Vietnam or Thailand ? Vote for the TOP Country of the Week !

Bijgewerkt: 16 juni 2025


De retraite-verordeningen, zooals de pater-hotelier ze uitvoerde, waren zoet om dragen en indien God-de-Vader uit den hemel op Johan in dien tijd heeft neergezien, dan heeft hij moeten vaststellen dat deze boeteling zich gedwee aan al de gestrengheid der orde-geboden heeft kunnen onderwerpen.

Maar hij viel niet omver van verbazing, toen, na de korte vroegmis, de heerlijke pater-hotelier hem voor een frisch-blanke tafeltje deed aanzitten, waar een soliede ontbijt was opgediend. Johan Doxa, moet ge weten, is nooit in zijn leven zoo verbaasd geweest dat hij ervan omver zou vallen.

Onze thee is niet al te best, moet ik zeggen." Daar de pater-hotelier glimlachte, lachte Johan Doxa mee. Hij lachte gedwongen, al peinzende: "dat is een geestige keukenbroeder, die aardige namen aan zijn pompwater geeft." "Ik zal koffie gebruiken, en hesp of zoo...." zei hij gekscheerend.

De pater-hotelier zei: "Vaarwel, lieve vriend. Ik zal steeds u in mijne gebeden herdenken. Van menschen zooals gij, Johan, gewaagde Krist toen hij ergens de Pharizeërs toeriep: "Laat af, gij die schraapzuchtig zorgt voor den dag van morgen!" God, toen hij de Toekomst schiep, schiep ook de Voorzienigheid, en beide blijven in Zijne handen. Ga, Johan, onbekommerd uwen levensgang.

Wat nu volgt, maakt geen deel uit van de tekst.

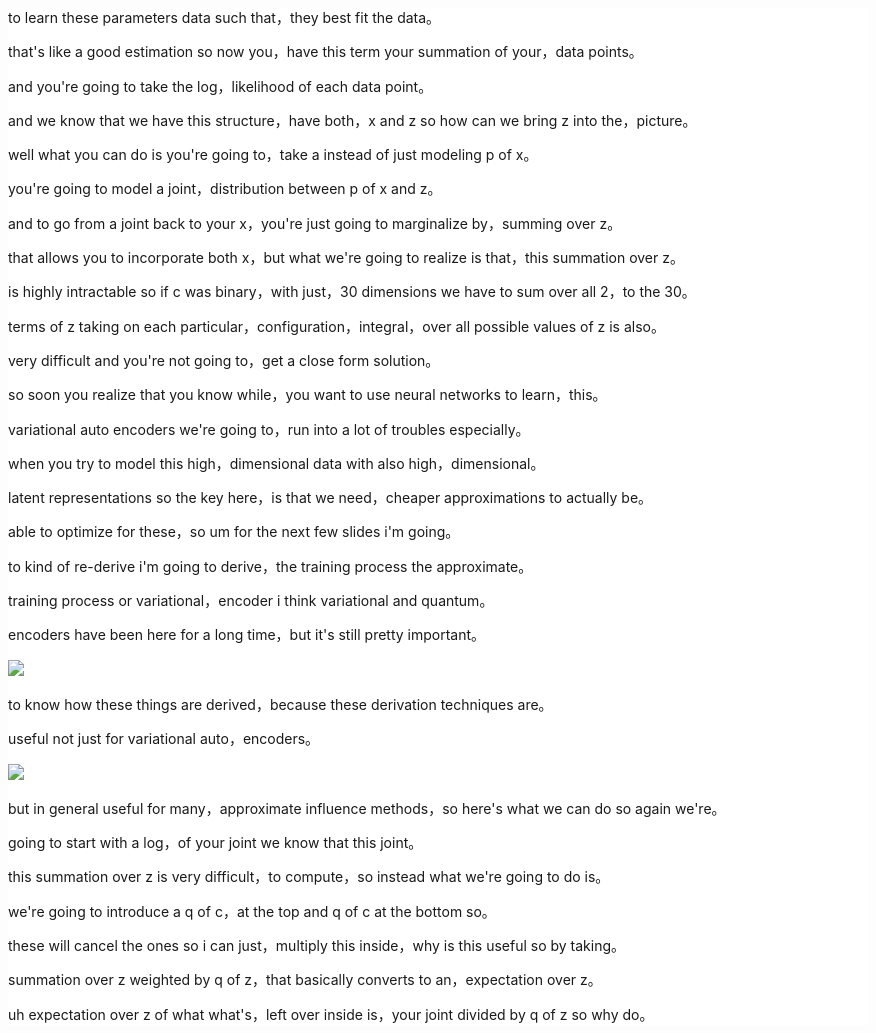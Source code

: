 to learn these parameters data such that，they best fit the data。

that's like a good estimation so now you，have this term your summation of your，data points。

and you're going to take the log，likelihood of each data point。

and we know that we have this structure，have both，x and z so how can we bring z into the，picture。

well what you can do is you're going to，take a instead of just modeling p of x。

you're going to model a joint，distribution between p of x and z。

and to go from a joint back to your x，you're just going to marginalize by，summing over z。

that allows you to incorporate both x，but what we're going to realize is that，this summation over z。

is highly intractable so if c was binary，with just，30 dimensions we have to sum over all 2，to the 30。

terms of z taking on each particular，configuration，integral，over all possible values of z is also。

very difficult and you're not going to，get a close form solution。

so soon you realize that you know while，you want to use neural networks to learn，this。

variational auto encoders we're going to，run into a lot of troubles especially。

when you try to model this high，dimensional data with also high，dimensional。

latent representations so the key here，is that we need，cheaper approximations to actually be。

able to optimize for these，so um for the next few slides i'm going。

to kind of re-derive i'm going to derive，the training process the approximate。

training process or variational，encoder i think variational and quantum。

encoders have been here for a long time，but it's still pretty important。



![](img/d5e5f010bbf85f2dbcc1cafefb74f76c_40.png)

to know how these things are derived，because these derivation techniques are。

useful not just for variational auto，encoders。

![](img/d5e5f010bbf85f2dbcc1cafefb74f76c_42.png)

but in general useful for many，approximate influence methods，so here's what we can do so again we're。

going to start with a log，of your joint we know that this joint。

this summation over z is very difficult，to compute，so instead what we're going to do is。

we're going to introduce a q of c，at the top and q of c at the bottom so。

these will cancel the ones so i can just，multiply this inside，why is this useful so by taking。

summation over z weighted by q of z，that basically converts to an，expectation over z。

uh expectation over z of what what's，left over inside is，your joint divided by q of z so why do。
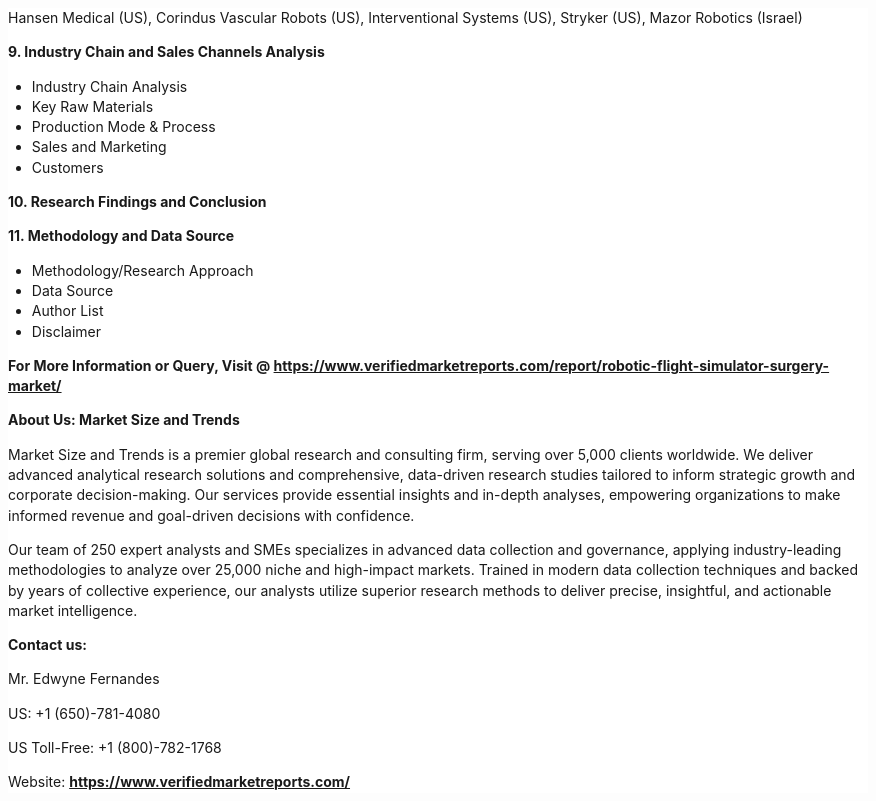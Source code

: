 Hansen Medical (US), Corindus Vascular Robots (US), Interventional Systems (US), Stryker (US), Mazor Robotics (Israel)</strong></p><p><strong>9. Industry Chain and Sales Channels Analysis</strong></p><ul><li>Industry Chain Analysis</li><li>Key Raw Materials</li><li>Production Mode &amp; Process</li><li>Sales and Marketing</li><li>Customers</li></ul><p><strong>10. Research Findings and Conclusion</strong></p><p><strong>11. Methodology and Data Source</strong></p><ul><li>Methodology/Research Approach</li><li>Data Source</li><li>Author List</li><li>Disclaimer</li></ul></p><p><strong>For More Information or Query, Visit @ <a href="https://www.verifiedmarketreports.com/report/robotic-flight-simulator-surgery-market/">https://www.verifiedmarketreports.com/report/robotic-flight-simulator-surgery-market/</a></strong></p><p><strong>About Us: Market Size and Trends</strong></p><p>Market Size and Trends is a premier global research and consulting firm, serving over 5,000 clients worldwide. We deliver advanced analytical research solutions and comprehensive, data-driven research studies tailored to inform strategic growth and corporate decision-making. Our services provide essential insights and in-depth analyses, empowering organizations to make informed revenue and goal-driven decisions with confidence.</p><p>Our team of 250 expert analysts and SMEs specializes in advanced data collection and governance, applying industry-leading methodologies to analyze over 25,000 niche and high-impact markets. Trained in modern data collection techniques and backed by years of collective experience, our analysts utilize superior research methods to deliver precise, insightful, and actionable market intelligence.</p><p><strong>Contact us:</strong></p><p>Mr. Edwyne Fernandes</p><p>US: +1 (650)-781-4080</p><p>US Toll-Free: +1 (800)-782-1768</p><p>Website: <strong><a href="https://www.verifiedmarketreports.com/">https://www.verifiedmarketreports.com/</a></strong></p>
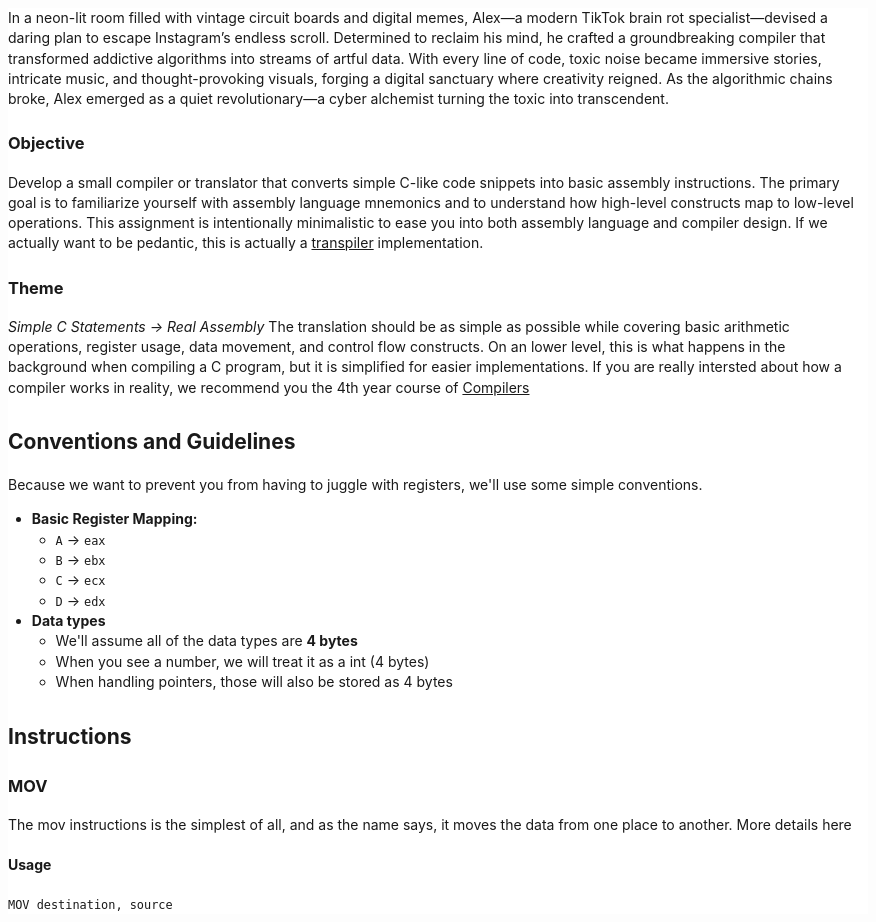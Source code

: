 In a neon-lit room filled with vintage circuit boards and digital memes, Alex—a modern TikTok brain rot specialist—devised a daring plan to escape Instagram’s endless scroll. Determined to reclaim his mind, he crafted a groundbreaking compiler that transformed addictive algorithms into streams of artful data. With every line of code, toxic noise became immersive stories, intricate music, and thought-provoking visuals, forging a digital sanctuary where creativity reigned. As the algorithmic chains broke, Alex emerged as a quiet revolutionary—a cyber alchemist turning the toxic into transcendent.

### Objective

Develop a small compiler or translator that converts simple C-like code snippets into basic assembly instructions. The primary goal is to familiarize yourself with assembly language mnemonics and to understand how high-level constructs map to low-level operations. This assignment is intentionally minimalistic to ease you into both assembly language and compiler design. If we actually want to be pedantic, this is actually a [transpiler](https://en.wikipedia.org/wiki/Source-to-source_compiler) implementation.

### Theme

_Simple C Statements → Real Assembly_
The translation should be as simple as possible while covering basic arithmetic operations, register usage, data movement, and control flow constructs. On an lower level, this is what happens in the background when compiling a C program, but it is simplified for easier implementations. If you are really intersted about how a compiler works in reality, we recommend you the 4th year course of [Compilers](https://gitlab.cs.pub.ro/Compilatoare)

## Conventions and Guidelines

Because we want to prevent you from having to juggle with registers, we'll use some simple conventions.

- **Basic Register Mapping:**
  - `A` → `eax`
  - `B` → `ebx`
  - `C` → `ecx`
  - `D` → `edx`
- **Data types**
  - We'll assume all of the data types are **4 bytes**
  - When you see a number, we will treat it as a int (4 bytes)
  - When handling pointers, those will also be stored as 4 bytes

## Instructions

### MOV

The mov instructions is the simplest of all, and as the name says, it moves the data from one place to another. More details here

#### Usage

`MOV destination, source`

Hij nam afscheid van de Kloosterlingen, waaronder velen hem liefdelijk behandeld hadden. Hij nam met melancholische hartelijkheid afscheid van den ouden pater-hovenier, die hem drie zeldzame begoniabollen ten geschenke gaf. En zijn gemoed kwam nog even vol toen hij in de vestibule afscheid nam van den gulden pater-hotelier, die zijne zware handen op Johan's schouders legde.

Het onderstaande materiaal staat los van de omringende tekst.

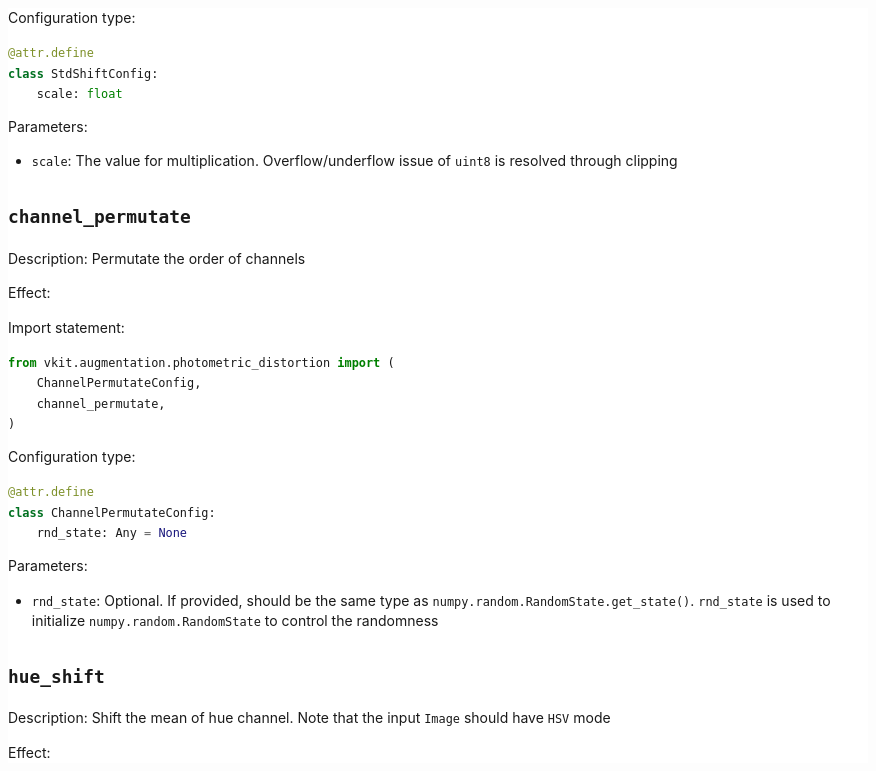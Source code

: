 Configuration type:

```python
@attr.define
class StdShiftConfig:
    scale: float
```

Parameters:

* `scale`: The value for multiplication. Overflow/underflow issue of `uint8` is resolved through clipping

## `channel_permutate`

Description: Permutate the order of channels


Effect:

<div align="center">
    <video width="75%" height="75%" autoplay="true" muted="true" playsinline="true" loop="true" controls="ture">
        <source src="/pho/channel_permutate.mp4" type="video/mp4" />
    </video>
</div>

Import statement:

```python
from vkit.augmentation.photometric_distortion import (
    ChannelPermutateConfig,
    channel_permutate,
)
```

Configuration type:

```python
@attr.define
class ChannelPermutateConfig:
    rnd_state: Any = None
```

Parameters:

* `rnd_state`: Optional. If provided, should be the same type as `numpy.random.RandomState.get_state()`. `rnd_state` is used to initialize `numpy.random.RandomState` to control the randomness


## `hue_shift`

Description: Shift the mean of hue channel. Note that the input `Image` should have `HSV` mode

Effect:

<div align="center">
    <video width="75%" height="75%" autoplay="true" muted="true" playsinline="true" loop="true" controls="ture">
        <source src="/pho/hue_shift.mp4" type="video/mp4" />
    </video>
</div>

Terwijl Johan Doxa bij een hoog raam aan het schilderen zat, kwam de pater-hotelier op geregelde uren met hem een praatje doen. Bij voorbeeld bracht hij hem een bruin-geboterd kipje en zei: "De pater-hovenier is nu met jacynthen bezig. Ik houd in het geheel niet van hem, Johan." "Ik hoop dat ge u vergist." "Ik houd niet van wat hij is, wil ik zeggen. Hij is een vrijheidschender.

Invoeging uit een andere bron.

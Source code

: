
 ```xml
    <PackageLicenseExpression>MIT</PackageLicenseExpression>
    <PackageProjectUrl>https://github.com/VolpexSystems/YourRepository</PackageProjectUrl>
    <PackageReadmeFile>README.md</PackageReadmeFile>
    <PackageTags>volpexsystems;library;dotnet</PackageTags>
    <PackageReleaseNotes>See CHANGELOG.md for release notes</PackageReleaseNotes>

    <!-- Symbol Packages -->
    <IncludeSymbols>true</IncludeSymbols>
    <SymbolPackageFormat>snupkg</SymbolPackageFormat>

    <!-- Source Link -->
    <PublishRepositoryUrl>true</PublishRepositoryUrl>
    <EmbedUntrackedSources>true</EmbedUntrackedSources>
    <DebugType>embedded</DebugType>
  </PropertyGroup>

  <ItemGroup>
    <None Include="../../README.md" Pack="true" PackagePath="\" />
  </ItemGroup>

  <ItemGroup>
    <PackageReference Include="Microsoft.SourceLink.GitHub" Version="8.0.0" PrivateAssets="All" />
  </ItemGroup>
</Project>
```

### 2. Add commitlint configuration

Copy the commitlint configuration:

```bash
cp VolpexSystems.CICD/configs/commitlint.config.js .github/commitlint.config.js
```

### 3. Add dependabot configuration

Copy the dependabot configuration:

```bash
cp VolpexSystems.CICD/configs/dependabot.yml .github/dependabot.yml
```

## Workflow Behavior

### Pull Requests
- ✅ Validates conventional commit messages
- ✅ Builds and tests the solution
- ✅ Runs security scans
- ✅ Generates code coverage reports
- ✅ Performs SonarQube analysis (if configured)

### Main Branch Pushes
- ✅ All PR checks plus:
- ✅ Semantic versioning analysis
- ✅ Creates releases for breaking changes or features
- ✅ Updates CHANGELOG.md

Dagelijks moest hij een apart en stichtelijk sermoontje hooren van pater Hilarius, en hij deed het zooals een zieke de siroopdrankjes van den doctor inneemt. Maar zijn groote vrienden waren de kale pater-hovenier en de haar-rijke pater-hotelier. Den pater-hovenier hielp hij de vele tulpen verzorgen in den zymetrieken tuin. Hij reekte en sproeide en weerde het kleine woekerkruid.

Daar zag hij een rosten capucien op de zuil van zijn celletje staan. "Goeden morgen," zei de capucien minzaam, "ik ben de pater-hotelier." Van uit de hoogte waar hij zich geheven had, keek Johan Doxa hem aan, plotseling duizelig wordend.

Ze verstonden malkander goed, ofschoon de oude capucien geen woordje sprak en alles zwijgend te beduiden gaf met bevende gebaren van zijn voorzichtige hand. Te zamen versierden zij met klaterende bloemen de Lente die in den tuin van dag tot dag gulziger aan het leven ging. De pater-hotelier echter zat in het hart van Johan Doxa gelijk op een troon. Hij was ook de majordoom van zijne maag.